While the Covid-19 pandemic has slowed the world to a crawl, the success of a mobile game about a snail making its way through a post-apocalyptic planet has lifted its Chinese developer’s profile ahead of a potential public listing.

Qingci Games, based in the southeast city of Xiamen in Fujian province, last week filed for an initial public offering in Hong Kong. The company counts Tencent Holdings, Alibaba Group Holding, Bilibili and a grandson of a former Chinese president among its star-studded cast of investors.

Its portfolio of mobile games, led by the popular The Marvelous Snail, raked in 480 million yuan (US$74.2 million) in revenue in the first quarter alone.
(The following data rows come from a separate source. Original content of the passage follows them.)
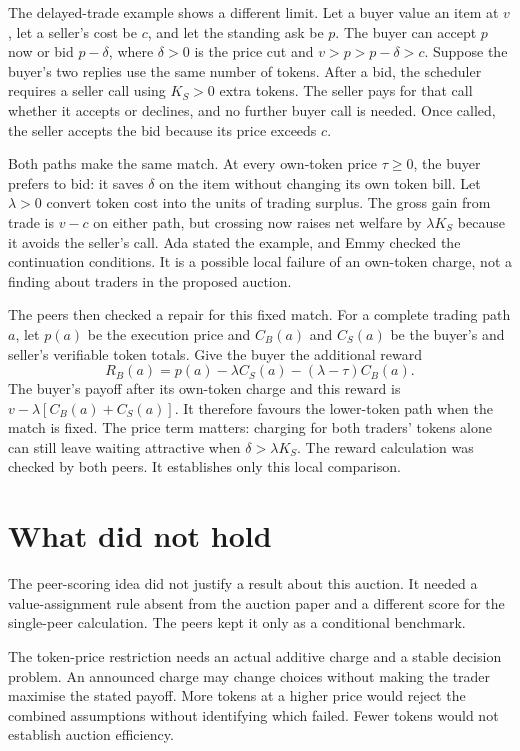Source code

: \documentclass{article}
\begin{document}
The delayed-trade example shows a different limit. Let a buyer value an item at \(v\), let a
seller's cost be \(c\), and let the standing ask be \(p\). The buyer can accept \(p\) now or bid
\(p-\delta\), where \(\delta>0\) is the price cut and \(v>p>p-\delta>c\). Suppose the buyer's two
replies use the same number of tokens. After a bid, the scheduler requires a seller call using
\(K_S>0\) extra tokens. The seller pays for that call whether it accepts or declines, and no further
buyer call is needed. Once called, the seller accepts the bid because its price exceeds \(c\).

Both paths make the same match. At every own-token price \(\tau\geq0\), the buyer prefers to bid: it
saves \(\delta\) on the item without changing its own token bill. Let \(\lambda>0\) convert token
cost into the units of trading surplus. The gross gain from trade is \(v-c\) on either path, but
crossing now raises net welfare by \(\lambda K_S\) because it avoids the seller's call. Ada stated
the example, and Emmy checked the continuation conditions. It is a possible local failure of an
own-token charge, not a finding about traders in the proposed auction.

The peers then checked a repair for this fixed match. For a complete trading path \(a\), let
\(p(a)\) be the execution price and \(C_B(a)\) and \(C_S(a)\) be the buyer's and seller's verifiable
token totals. Give the buyer the additional reward
\[
R_B(a)=p(a)-\lambda C_S(a)-(\lambda-\tau)C_B(a).
\]
The buyer's payoff after its own-token charge and this reward is \(v-\lambda[C_B(a)+C_S(a)]\). It
therefore favours the lower-token path when the match is fixed. The price term matters: charging for
both traders' tokens alone can still leave waiting attractive when \(\delta>\lambda K_S\). The
reward calculation was checked by both peers. It establishes only this local comparison.

\section{What did not hold}

The peer-scoring idea did not justify a result about this auction. It needed a value-assignment rule
absent from the auction paper and a different score for the single-peer calculation. The peers kept
it only as a conditional benchmark.

The token-price restriction needs an actual additive charge and a stable decision problem. An
announced charge may change choices without making the trader maximise the stated payoff. More
tokens at a higher price would reject the combined assumptions without identifying which failed.
Fewer tokens would not establish auction efficiency.
\end{document}
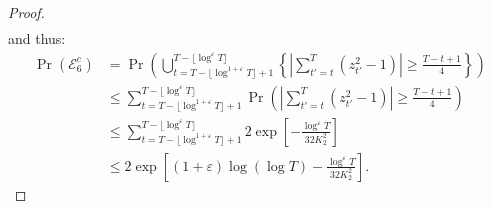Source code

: \begin{proof}
\begin{align*}
\end{align*}
\normalsize
and thus:
\small
\begin{align*}
    \Pr(\mathcal{E}^c_6) &= \Pr\left(\bigcup_{t = T - \lfloor\log^{1+\varepsilon} T\rfloor + 1}^{T - \lfloor\log^{\varepsilon} T\rfloor}  \left\{\left|\sum_{t'=t}^T (z^2_{t'}-1)\right| \geq \frac{T-t+1}{4}\right\} \right) \\
    &\leq \sum_{t = T - \lfloor\log^{1+\varepsilon} T\rfloor + 1}^{T - \lfloor\log^{\varepsilon} T\rfloor}  \Pr\left(\left|\sum_{t'=t}^T (z^2_{t'}-1)\right| \geq \frac{T-t+1}{4}\right) \tag{union bound} \\
    &\leq \sum_{t = T - \lfloor\log^{1+\varepsilon} T\rfloor + 1}^{T - \lfloor\log^{\varepsilon} T\rfloor}   2 \exp\left[-\frac{\log^\varepsilon T}{32K^2_2}\right]  \\
    &\leq2 \exp\left[(1+\varepsilon)\log(\log T)-\frac{\log^\varepsilon T}{32K^2_2}\right]. 
\end{align*}
\normalsize
\end{proof}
That has put the company on track to surpass its total 2020 revenue of about 1.2 billion yuan, according to its IPO prospectus.

The Marvelous Snail – an idle tap game, which is played by repeatedly tapping on the screen – now ranks as China’s second most popular casual game, according to a recent report by research firm Frost & Sullivan.

Qingci Games chief executive Yang Xu, right, sits on a panel discussion with Leiting Games CEO Cui Jian in 2017.

“Qingci is a typical case of thriving on differentiation,” said Zheng Jintiao, co-founder of online media outlet GamerBoom.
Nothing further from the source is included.